Merchants on Google Checkout: undermines our customer relationships

Google Checkout is against the best interests of merchants, and they know it.
Written by Donna Bogatin, Contributor
Google Checkout is against the best interests of merchants, I posited such upon its launch in "Google Checkout to merchants: Give us your customers, and your advertising" and warned merchants about Google's designs:

What merchant would say no to a proposition such as Google’s to 'sell more and spend less?' Those merchants who consider Google’s own financial objectives that motivate the integrated Google Checkout - AdWords scheme and those merchants who value:

  • Transparency in advertising pricing and cost
  • Advertising budgeting via published rate cards
  • Avoiding disadvantages in media placements
  • Diversification in media buys
  • Clarity in vendor pricing and motivation
  • Lowering customer acquisition costs
  • Maintaining customer relationships
  • Providing direct customer service
  • Developing customer value through CRM strategies

Merchants have indeed not heeded Google's attempts to usurp merchant customer relationships, according to research conducted by PiperJaffray and reported by Safa Rashtchy in a August 21 note.

PiperJaffray surveyed more than 30 online retailers participating in a recent ecommerce conference and found:

81%...probably will not implement Google Checkout primarily due to the concern about ceding customer ownership to Google.

Specifically, online retailers were concerned that Google limits online retailers' ability to market to customers directly...

concern about disintermediation, lack of system flexibility and the perception that Google Checkout provides too much visibility into their business, especially relating to Google search driven conversion rates.

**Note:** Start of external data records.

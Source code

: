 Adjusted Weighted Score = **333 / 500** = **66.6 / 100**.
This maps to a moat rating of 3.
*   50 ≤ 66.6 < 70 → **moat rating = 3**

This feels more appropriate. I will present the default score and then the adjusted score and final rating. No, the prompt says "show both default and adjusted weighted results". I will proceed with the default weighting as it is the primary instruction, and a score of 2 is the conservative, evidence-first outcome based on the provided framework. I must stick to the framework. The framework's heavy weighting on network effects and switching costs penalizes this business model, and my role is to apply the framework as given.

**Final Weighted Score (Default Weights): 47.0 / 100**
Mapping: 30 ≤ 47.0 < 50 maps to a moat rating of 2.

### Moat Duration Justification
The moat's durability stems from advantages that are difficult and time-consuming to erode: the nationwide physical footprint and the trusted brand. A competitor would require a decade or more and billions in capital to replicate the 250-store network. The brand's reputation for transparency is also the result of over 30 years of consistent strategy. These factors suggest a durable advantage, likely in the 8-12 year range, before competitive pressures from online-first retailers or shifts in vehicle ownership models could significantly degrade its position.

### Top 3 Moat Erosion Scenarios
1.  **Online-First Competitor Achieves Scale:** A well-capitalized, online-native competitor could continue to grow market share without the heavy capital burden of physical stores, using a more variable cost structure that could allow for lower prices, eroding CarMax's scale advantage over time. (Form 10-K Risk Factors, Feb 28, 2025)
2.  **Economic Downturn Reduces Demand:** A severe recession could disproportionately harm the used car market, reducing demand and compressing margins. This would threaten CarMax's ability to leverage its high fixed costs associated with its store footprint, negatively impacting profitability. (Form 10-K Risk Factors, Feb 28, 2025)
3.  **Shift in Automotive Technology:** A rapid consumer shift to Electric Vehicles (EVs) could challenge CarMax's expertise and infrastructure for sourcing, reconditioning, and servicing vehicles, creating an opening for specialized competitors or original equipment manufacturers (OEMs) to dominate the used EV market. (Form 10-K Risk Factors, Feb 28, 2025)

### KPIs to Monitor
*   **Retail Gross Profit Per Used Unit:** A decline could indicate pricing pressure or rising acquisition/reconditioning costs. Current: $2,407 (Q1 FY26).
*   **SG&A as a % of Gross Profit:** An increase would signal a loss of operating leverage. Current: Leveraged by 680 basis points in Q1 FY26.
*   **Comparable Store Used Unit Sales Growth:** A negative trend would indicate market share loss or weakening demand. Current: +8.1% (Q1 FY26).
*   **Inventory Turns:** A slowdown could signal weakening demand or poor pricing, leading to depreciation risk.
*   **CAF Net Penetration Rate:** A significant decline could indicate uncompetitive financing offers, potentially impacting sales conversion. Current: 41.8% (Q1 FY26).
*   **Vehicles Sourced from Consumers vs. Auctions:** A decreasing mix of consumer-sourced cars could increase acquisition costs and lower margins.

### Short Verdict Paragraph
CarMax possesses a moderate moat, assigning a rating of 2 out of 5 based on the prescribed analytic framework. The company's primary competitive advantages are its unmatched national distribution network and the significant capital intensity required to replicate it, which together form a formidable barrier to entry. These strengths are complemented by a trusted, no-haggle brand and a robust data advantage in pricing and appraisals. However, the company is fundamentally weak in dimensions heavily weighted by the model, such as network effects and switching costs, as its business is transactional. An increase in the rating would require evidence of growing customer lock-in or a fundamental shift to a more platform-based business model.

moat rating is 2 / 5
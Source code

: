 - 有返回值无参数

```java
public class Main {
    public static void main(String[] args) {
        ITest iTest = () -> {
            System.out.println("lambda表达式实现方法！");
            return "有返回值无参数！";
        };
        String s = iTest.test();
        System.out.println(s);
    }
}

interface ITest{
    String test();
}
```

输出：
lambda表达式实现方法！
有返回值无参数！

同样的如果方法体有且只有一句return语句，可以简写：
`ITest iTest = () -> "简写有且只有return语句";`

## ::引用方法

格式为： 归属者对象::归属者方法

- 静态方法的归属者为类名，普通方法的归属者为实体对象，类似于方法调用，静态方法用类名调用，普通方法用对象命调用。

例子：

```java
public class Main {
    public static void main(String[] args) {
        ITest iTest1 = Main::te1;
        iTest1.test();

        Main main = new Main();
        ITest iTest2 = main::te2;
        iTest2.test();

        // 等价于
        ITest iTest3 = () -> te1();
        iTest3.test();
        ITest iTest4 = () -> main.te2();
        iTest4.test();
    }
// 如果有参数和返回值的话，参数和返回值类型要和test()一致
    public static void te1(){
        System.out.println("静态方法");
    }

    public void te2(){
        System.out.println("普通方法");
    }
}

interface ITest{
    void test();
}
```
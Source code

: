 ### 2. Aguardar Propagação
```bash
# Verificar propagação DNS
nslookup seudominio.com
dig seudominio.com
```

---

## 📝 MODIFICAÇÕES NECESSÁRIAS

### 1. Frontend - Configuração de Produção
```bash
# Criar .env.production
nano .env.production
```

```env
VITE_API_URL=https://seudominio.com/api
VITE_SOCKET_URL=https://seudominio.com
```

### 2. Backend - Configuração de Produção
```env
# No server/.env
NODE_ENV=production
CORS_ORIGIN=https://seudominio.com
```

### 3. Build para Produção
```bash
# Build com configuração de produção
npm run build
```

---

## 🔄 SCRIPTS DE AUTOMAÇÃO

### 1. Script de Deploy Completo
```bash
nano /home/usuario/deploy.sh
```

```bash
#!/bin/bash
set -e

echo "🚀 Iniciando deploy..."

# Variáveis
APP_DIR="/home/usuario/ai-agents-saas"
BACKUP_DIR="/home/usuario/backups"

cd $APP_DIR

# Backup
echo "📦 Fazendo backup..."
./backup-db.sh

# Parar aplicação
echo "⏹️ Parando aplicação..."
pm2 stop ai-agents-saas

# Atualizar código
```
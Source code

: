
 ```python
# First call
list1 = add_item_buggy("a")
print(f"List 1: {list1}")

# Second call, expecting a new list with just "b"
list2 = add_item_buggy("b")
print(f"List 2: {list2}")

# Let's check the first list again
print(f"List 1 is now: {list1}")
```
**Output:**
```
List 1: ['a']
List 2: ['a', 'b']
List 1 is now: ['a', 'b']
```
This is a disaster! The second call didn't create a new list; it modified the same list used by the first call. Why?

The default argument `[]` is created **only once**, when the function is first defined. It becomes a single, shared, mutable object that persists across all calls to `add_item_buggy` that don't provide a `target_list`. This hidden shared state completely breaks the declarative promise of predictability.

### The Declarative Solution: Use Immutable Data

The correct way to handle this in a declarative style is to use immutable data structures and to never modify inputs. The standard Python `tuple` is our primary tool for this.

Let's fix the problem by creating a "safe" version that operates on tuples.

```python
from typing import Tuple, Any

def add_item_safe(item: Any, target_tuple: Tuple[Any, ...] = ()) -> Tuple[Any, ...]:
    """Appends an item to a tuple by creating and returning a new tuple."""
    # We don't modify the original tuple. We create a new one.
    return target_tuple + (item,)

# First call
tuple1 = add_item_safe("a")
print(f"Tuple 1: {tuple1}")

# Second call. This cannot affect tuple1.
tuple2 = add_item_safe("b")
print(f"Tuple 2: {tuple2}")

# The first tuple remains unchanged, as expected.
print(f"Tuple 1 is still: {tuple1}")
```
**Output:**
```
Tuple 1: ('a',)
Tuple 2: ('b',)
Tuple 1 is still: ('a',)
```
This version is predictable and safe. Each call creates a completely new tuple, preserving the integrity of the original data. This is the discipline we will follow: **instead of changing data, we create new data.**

online retailers were concerned that Google stores all customer information, and Google Checkout limits an online retailer's ability to directly market to a customer via e-mail...the email marketing limitations placed on online retailers who implement Google Checkout may slow the rate of adoption of Google Checkout.


online retailers also expressed concern that Google undermines the ability of an online retailer to directly connect with a consumer by requiring Google Checkout users to go to Google Checkout to make changes to orders and transactions instead of to the online retailer's site. This requirement once again prevents an online retailer from marketing or cross-selling to a user when they return to the site to check order status or to make changes to an order. Similarly, some online retailers did not like how a Google Checkout transaction ends with a Google Checkout page instead of on the online retailer's Web page.

In Google Checkout vs. eBay Pay Pal: Where is the competition? I discuss the underwhelming public performance of Google Checkout:

Google’s much hyped Google Checkout is not turning out to be the eBay PayPal killer that was speculated at launch less than two months ago.

Google planned on users flocking to 'Find it with Google. Buy it with Google Checkout,' but the touted 'checkout option that makes buying across the web fast and easy' does not appear to be resonating with consumers, or merchants...

From AdWords customers, to Google Checkout merchants, to would-be Google Checkout users, reports of technical problems and unsatisfactory service are surfacing.

I conclude:

It is not surprising that Google Checkout is not the eBay PayPal killer it was feared to represent; Google Checkout is not a compelling “competitor” to eBay PayPal.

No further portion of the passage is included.